Overseas Investment: Treaties

(asked on 8th March 2016) - View Source

Question to the Department for Business, Energy and Industrial Strategy:

To ask the Secretary of State for Business, Innovation and Skills, what steps the Government has taken to ensure that UK bilateral investment treaties meet the commitment in the Government's document, Good Business: Implementing the UN Guiding Principles on Business and Human Rights, published in September 2013, to ensure that agreements facilitating investment overseas by UK or EU companies incorporate the business responsibility to respect human rights.


Answered by
Anna Soubry Portrait
Anna Soubry
This question was answered on 16th March 2016

The UK is signatory to over 90 bilateral investment treaties (BITs).
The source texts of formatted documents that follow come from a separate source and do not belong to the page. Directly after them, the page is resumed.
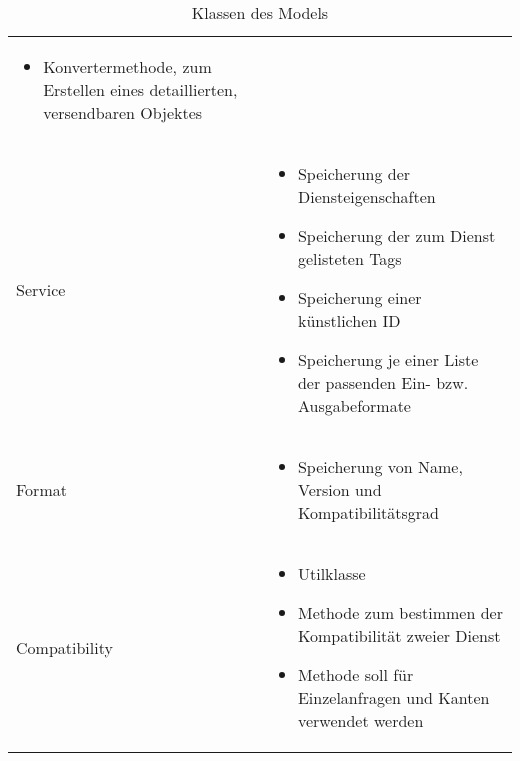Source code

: \begin{table}[h]
\begin{tabularx}{\textwidth}{p{} | X}
\begin{itemize}
			\item Konvertermethode, zum Erstellen eines detaillierten, versendbaren Objektes
		\end{itemize} \\
		Service & \compress \begin{itemize}
			\item Speicherung der Diensteigenschaften
			\item Speicherung der zum Dienst gelisteten Tags
			\item Speicherung einer künstlichen ID
			\item Speicherung je einer Liste der passenden Ein- bzw. Ausgabeformate
		\end{itemize} \\
		\rowcolor[HTML]{E7E7E7}
		Format & \compress \begin{itemize}
			\item Speicherung von Name, Version und Kompatibilitätsgrad
		\end{itemize} \\
		Compatibility & \compress \begin{itemize}
			\item Utilklasse
			\item Methode zum bestimmen der Kompatibilität zweier Dienst
			\item Methode soll für Einzelanfragen und Kanten verwendet werden
		\end{itemize} \\
	\end{tabularx}
	\caption{Klassen des Models}
	\label{table:klassenbeschreibung-a}
\end{table}

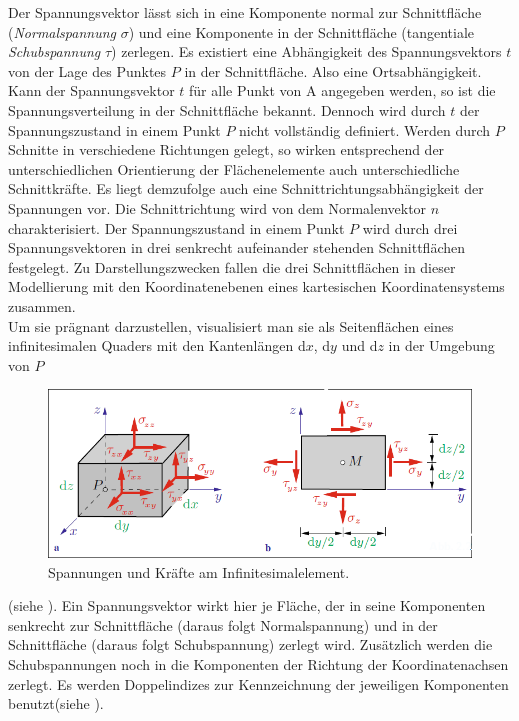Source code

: \documentclass[12pt,a4paper,parskip,twoside,BCOR5mm,headsepline]{scrartcl}
\begin{document}
\begin{description*}
\begin{itemize*}
Der Spannungsvektor lässt sich in eine Komponente normal zur Schnittfläche (\emph{Normalspannung} $ \sigma $) und eine Komponente in der Schnittfläche (tangentiale \emph{Schubspannung} $ \tau $) zerlegen. Es existiert eine Abhängigkeit des Spannungsvektors $ t $ von der Lage des Punktes $ P $ in der Schnittfläche. Also eine Ortsabhängigkeit. Kann der Spannungsvektor $ t $ für alle Punkt von A angegeben werden, so ist die Spannungsverteilung in der Schnittfläche bekannt. Dennoch wird durch $ t $ der Spannungszustand in einem Punkt $ P $ nicht vollständig definiert. Werden durch $ P $ Schnitte in verschiedene Richtungen gelegt, so wirken entsprechend der unterschiedlichen Orientierung der Flächenelemente auch unterschiedliche Schnittkräfte. Es liegt demzufolge auch eine Schnittrichtungsabhängigkeit der Spannungen vor. Die Schnittrichtung wird von dem Normalenvektor $ n $ charakterisiert. Der Spannungszustand in einem Punkt $ P $ wird durch drei Spannungsvektoren in drei senkrecht aufeinander stehenden Schnittflächen festgelegt. Zu Darstellungszwecken fallen die drei Schnittflächen in dieser Modellierung mit den Koordinatenebenen eines kartesischen Koordinatensystems zusammen.\\
Um sie prägnant darzustellen, visualisiert man sie als Seitenflächen eines infinitesimalen Quaders mit den Kantenlängen d$ x $, d$ y $ und d$ z $ in der Umgebung von $ P $
\begin{figure}
  \centering
  \includegraphics[width=.8\textwidth]{tensor}
  \caption[Spannungen und Kräfte am Infinitesimalelement]{Spannungen und Kräfte am Infinitesimalelement.\\
   \autocite[44]{tmr}}
  \label{fig:tensor}
  \end{figure}
(siehe ). Ein Spannungsvektor wirkt hier je Fläche, der in seine Komponenten senkrecht zur Schnittfläche (daraus folgt Normalspannung) und in der Schnittfläche (daraus folgt Schubspannung) zerlegt wird. Zusätzlich werden die Schubspannungen noch in die Komponenten der Richtung der Koordinatenachsen zerlegt. Es werden Doppelindizes zur Kennzeichnung der jeweiligen Komponenten benutzt(siehe ). 

\end{itemize*}
\end{description*}
\end{document}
The objective of the BITs is to provide protection to investors against actions from the host state (whether the UK or the other party) that comprise unfair or discriminatory treatment of investors rather than to facilitate investment. Fair, non-discriminatory and proportionate action taken by a host state, including to protect human rights, would not breach an investment protection and as such, it is unlikely that a BIT could be invoked by an investor in a way that is detrimental to human rights. The Government is not aware of any investor-state dispute settlement claims made by UK investors under existing BITs that have led directly to or contributed towards a negative impact on human rights.